>>>
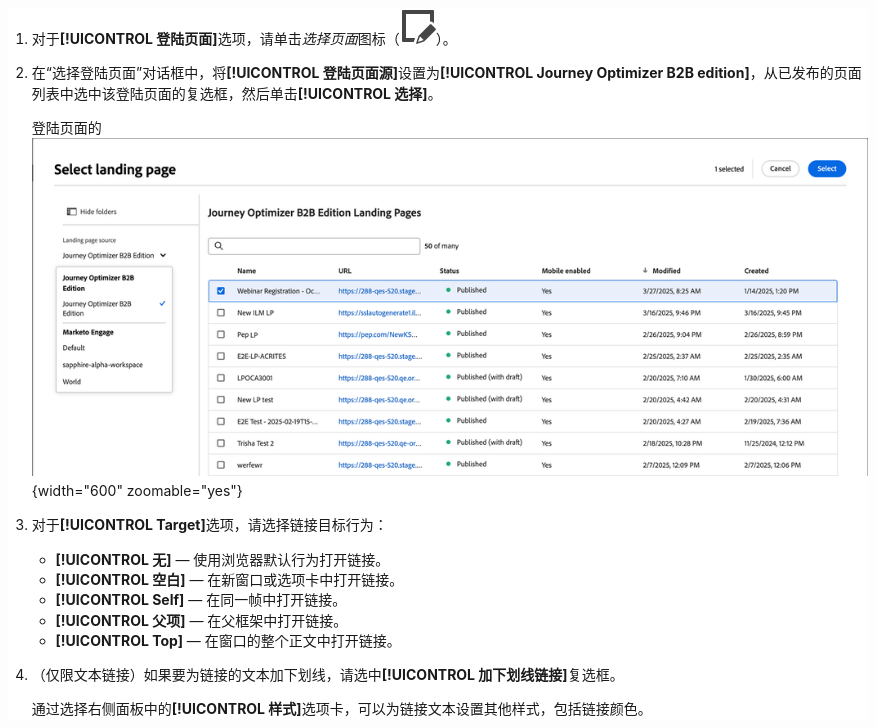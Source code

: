 1. 对于&#x200B;**[!UICONTROL 登陆页面]**&#x200B;选项，请单击&#x200B;_选择页面_&#x200B;图标（![显示链接图标](/help/assets/do-not-localize/icon-landing-page-select.svg)）。

1. 在“选择登陆页面”对话框中，将&#x200B;**[!UICONTROL 登陆页面源]**&#x200B;设置为&#x200B;**[!UICONTROL Journey Optimizer B2B edition]**，从已发布的页面列表中选中该登陆页面的复选框，然后单击&#x200B;**[!UICONTROL 选择]**。

   登陆页面的![链接选项](/help/assets/content-design-shared/content-design-link-landing-page-select.png){width="600" zoomable="yes"}

1. 对于&#x200B;**[!UICONTROL Target]**&#x200B;选项，请选择链接目标行为：

   * **[!UICONTROL 无]** — 使用浏览器默认行为打开链接。
   * **[!UICONTROL 空白]** — 在新窗口或选项卡中打开链接。
   * **[!UICONTROL Self]** — 在同一帧中打开链接。
   * **[!UICONTROL 父项]** — 在父框架中打开链接。
   * **[!UICONTROL Top]** — 在窗口的整个正文中打开链接。

1. （仅限文本链接）如果要为链接的文本加下划线，请选中&#x200B;**[!UICONTROL 加下划线链接]**&#x200B;复选框。

   通过选择右侧面板中的&#x200B;**[!UICONTROL 样式]**&#x200B;选项卡，可以为链接文本设置其他样式，包括链接颜色。
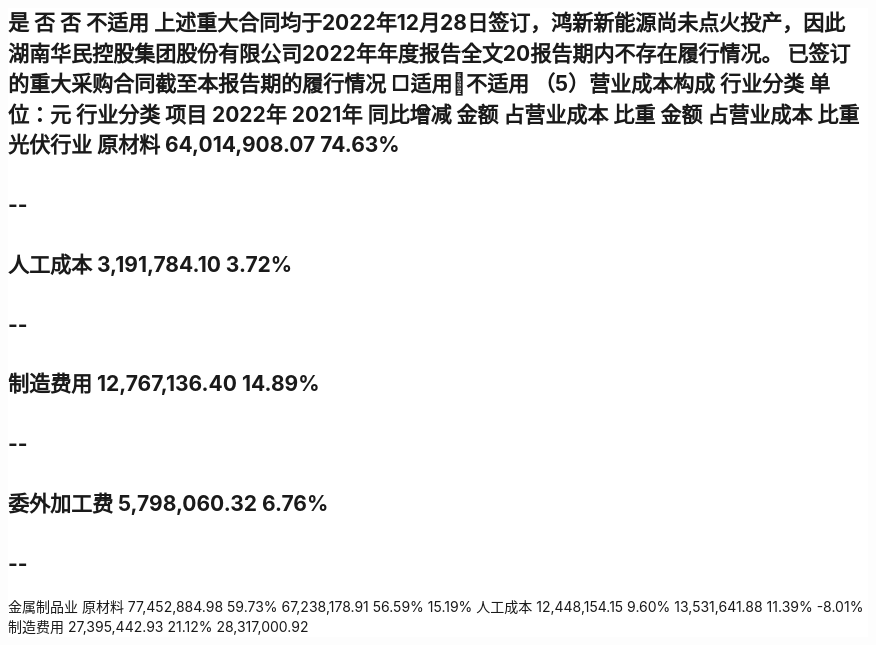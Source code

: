 是
否
否
不适用
上述重大合同均于2022年12月28日签订，鸿新新能源尚未点火投产，因此
湖南华民控股集团股份有限公司2022年年度报告全文20报告期内不存在履行情况。
已签订的重大采购合同截至本报告期的履行情况
□适用不适用
（5）营业成本构成
行业分类
单位：元
行业分类
项目
2022年
2021年
同比增减
金额
占营业成本
比重
金额
占营业成本
比重
光伏行业
原材料
64,014,908.07
74.63%
--
--
--
人工成本
3,191,784.10
3.72%
--
--
--
制造费用
12,767,136.40
14.89%
--
--
--
委外加工费
5,798,060.32
6.76%
--
--
--
金属制品业
原材料
77,452,884.98
59.73%
67,238,178.91
56.59%
15.19%
人工成本
12,448,154.15
9.60%
13,531,641.88
11.39%
-8.01%
制造费用
27,395,442.93
21.12%
28,317,000.92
<<<
- _Exercise objective_:
Lines above containing "help": give their number only.

- _Reply_:
2